Task description: Reproduce exactly the span of lines that opens with the line containing "- [x] Criar rota para editar professora" and closes with the last line of the entries below.

***** Supplied records

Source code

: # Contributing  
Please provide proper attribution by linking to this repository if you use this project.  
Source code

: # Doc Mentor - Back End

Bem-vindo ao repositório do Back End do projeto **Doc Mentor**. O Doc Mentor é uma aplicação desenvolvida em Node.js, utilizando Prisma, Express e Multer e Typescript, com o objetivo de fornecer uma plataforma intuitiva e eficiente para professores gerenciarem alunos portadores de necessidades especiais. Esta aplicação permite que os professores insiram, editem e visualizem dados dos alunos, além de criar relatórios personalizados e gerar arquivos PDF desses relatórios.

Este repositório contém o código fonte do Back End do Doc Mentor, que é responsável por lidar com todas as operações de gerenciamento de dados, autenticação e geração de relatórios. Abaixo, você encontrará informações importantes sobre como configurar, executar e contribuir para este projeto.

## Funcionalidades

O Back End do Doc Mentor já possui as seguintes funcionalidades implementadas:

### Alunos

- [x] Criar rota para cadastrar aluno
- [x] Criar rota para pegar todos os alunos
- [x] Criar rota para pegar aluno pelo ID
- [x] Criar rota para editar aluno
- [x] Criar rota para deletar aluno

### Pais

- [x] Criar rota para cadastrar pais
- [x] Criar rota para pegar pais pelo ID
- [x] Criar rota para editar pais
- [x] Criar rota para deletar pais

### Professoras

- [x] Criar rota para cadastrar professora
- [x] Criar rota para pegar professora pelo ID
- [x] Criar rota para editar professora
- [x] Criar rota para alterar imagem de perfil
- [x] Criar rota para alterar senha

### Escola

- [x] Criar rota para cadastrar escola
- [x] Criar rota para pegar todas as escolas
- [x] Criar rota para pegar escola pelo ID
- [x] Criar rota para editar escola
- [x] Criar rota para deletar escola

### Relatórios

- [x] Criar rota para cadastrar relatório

**********

Solution for this exercise:
- [x] Criar rota para editar professora
- [x] Criar rota para alterar imagem de perfil
- [x] Criar rota para alterar senha

### Escola

- [x] Criar rota para cadastrar escola
- [x] Criar rota para pegar todas as escolas
- [x] Criar rota para pegar escola pelo ID
- [x] Criar rota para editar escola
- [x] Criar rota para deletar escola

### Relatórios

- [x] Criar rota para cadastrar relatório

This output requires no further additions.